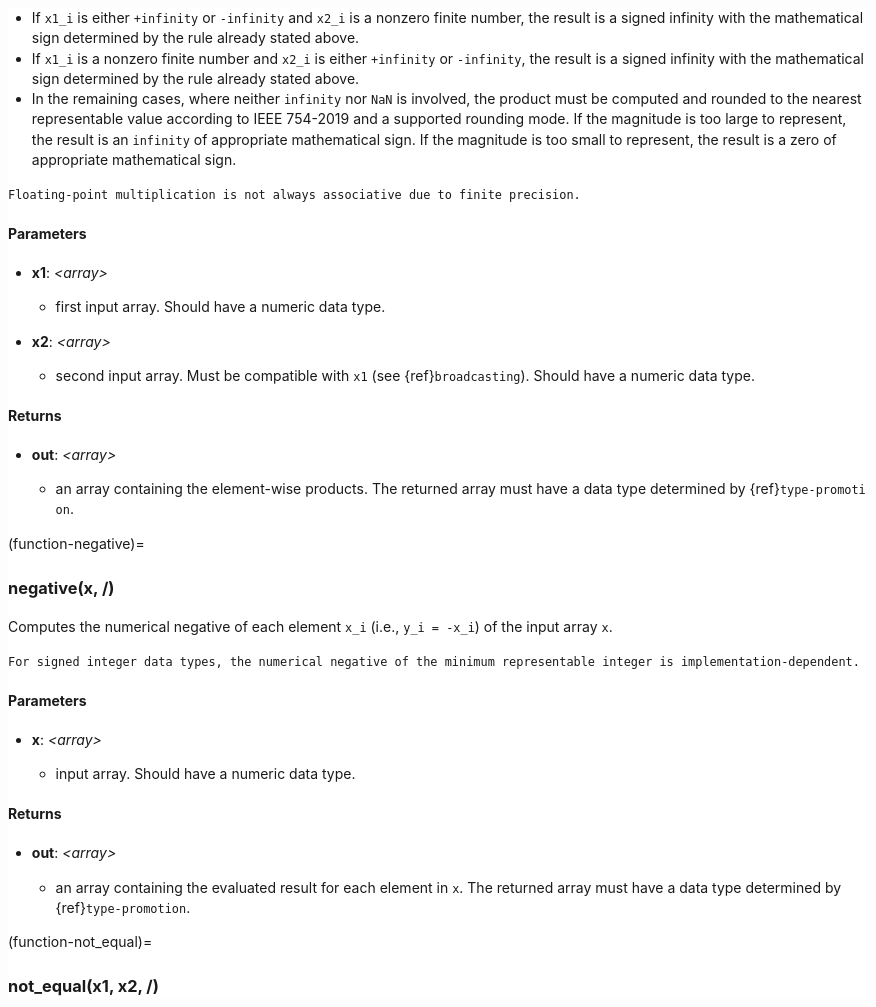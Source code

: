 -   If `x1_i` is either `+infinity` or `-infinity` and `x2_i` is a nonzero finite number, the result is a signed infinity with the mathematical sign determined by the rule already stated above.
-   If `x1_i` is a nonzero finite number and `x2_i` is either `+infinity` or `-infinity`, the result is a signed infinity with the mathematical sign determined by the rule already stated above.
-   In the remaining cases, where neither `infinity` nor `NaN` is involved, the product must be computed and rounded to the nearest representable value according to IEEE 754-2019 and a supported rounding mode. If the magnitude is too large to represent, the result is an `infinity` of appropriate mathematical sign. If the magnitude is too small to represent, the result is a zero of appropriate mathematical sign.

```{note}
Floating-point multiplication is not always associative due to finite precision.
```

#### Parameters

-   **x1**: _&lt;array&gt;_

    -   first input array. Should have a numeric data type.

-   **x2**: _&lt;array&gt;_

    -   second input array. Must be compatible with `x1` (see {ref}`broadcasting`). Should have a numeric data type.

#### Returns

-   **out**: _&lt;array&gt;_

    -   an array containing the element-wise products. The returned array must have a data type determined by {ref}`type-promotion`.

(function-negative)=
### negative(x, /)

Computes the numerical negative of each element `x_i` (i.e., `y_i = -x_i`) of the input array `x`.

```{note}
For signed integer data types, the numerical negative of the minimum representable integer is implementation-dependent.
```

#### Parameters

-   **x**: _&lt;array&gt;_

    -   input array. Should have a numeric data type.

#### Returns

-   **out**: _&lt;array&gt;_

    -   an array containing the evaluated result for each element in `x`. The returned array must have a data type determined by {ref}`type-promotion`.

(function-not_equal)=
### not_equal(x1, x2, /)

____

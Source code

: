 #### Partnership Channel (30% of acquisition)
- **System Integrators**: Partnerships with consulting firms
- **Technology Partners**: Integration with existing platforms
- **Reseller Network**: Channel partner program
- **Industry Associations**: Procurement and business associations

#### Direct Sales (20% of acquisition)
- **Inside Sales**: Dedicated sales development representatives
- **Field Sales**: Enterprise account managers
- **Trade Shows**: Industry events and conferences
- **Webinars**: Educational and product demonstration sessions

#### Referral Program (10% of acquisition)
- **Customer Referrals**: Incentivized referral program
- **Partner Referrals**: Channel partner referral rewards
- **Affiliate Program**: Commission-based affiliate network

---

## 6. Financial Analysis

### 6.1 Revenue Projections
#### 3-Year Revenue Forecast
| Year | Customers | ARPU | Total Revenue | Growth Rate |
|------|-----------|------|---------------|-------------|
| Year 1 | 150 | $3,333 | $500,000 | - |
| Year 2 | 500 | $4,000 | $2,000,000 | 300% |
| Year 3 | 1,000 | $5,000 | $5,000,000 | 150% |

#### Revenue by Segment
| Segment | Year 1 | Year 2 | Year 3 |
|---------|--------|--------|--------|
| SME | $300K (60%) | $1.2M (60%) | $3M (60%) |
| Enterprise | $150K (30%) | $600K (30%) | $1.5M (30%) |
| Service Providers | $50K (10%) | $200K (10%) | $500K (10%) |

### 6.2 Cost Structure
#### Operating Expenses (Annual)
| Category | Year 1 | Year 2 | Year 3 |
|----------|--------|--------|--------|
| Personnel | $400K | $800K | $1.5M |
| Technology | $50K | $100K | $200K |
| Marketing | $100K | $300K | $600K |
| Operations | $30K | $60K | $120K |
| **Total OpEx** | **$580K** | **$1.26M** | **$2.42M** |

____

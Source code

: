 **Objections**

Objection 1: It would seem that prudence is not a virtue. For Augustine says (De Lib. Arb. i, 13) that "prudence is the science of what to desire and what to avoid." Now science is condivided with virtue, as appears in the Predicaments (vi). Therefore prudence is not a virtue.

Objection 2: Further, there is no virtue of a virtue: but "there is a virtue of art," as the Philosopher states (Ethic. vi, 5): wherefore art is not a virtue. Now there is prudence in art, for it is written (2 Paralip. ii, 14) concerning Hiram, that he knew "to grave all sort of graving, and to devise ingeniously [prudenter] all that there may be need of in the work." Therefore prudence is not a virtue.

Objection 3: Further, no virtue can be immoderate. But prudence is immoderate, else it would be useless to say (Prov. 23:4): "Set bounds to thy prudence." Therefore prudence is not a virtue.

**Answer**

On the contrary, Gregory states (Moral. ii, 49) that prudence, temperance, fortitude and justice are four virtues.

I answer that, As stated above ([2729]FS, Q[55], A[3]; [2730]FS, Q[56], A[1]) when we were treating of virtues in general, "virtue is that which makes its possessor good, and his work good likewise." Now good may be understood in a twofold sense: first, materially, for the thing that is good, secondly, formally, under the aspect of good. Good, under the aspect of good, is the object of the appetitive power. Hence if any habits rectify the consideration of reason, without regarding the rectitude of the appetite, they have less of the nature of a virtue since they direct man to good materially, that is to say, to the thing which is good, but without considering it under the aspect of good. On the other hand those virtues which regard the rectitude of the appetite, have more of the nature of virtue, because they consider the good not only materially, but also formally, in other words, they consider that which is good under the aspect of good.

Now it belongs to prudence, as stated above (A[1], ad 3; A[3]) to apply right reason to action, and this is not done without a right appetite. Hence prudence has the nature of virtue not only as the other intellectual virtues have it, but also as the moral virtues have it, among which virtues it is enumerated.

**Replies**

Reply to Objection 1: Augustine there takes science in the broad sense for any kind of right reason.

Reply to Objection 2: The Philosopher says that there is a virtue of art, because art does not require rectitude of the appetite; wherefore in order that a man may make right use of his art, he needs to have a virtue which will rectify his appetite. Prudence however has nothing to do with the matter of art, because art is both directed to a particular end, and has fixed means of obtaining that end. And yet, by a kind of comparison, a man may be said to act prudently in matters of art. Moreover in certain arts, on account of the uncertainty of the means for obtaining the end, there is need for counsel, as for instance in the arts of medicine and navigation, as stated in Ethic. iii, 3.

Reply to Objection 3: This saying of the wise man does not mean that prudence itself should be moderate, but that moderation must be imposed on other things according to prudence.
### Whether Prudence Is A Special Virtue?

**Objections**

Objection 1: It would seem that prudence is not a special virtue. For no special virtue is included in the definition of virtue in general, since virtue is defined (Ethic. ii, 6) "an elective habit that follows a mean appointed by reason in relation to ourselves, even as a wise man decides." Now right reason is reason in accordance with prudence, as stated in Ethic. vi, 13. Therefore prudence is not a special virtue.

____

TASK DETAILS: Each line above that contains the string "element" should be identified and copied.

RESULT:
    -   an array containing the element-wise products. The returned array must have a data type determined by {ref}`type-promotion`.
Computes the numerical negative of each element `x_i` (i.e., `y_i = -x_i`) of the input array `x`.
    -   an array containing the evaluated result for each element in `x`. The returned array must have a data type determined by {ref}`type-promotion`.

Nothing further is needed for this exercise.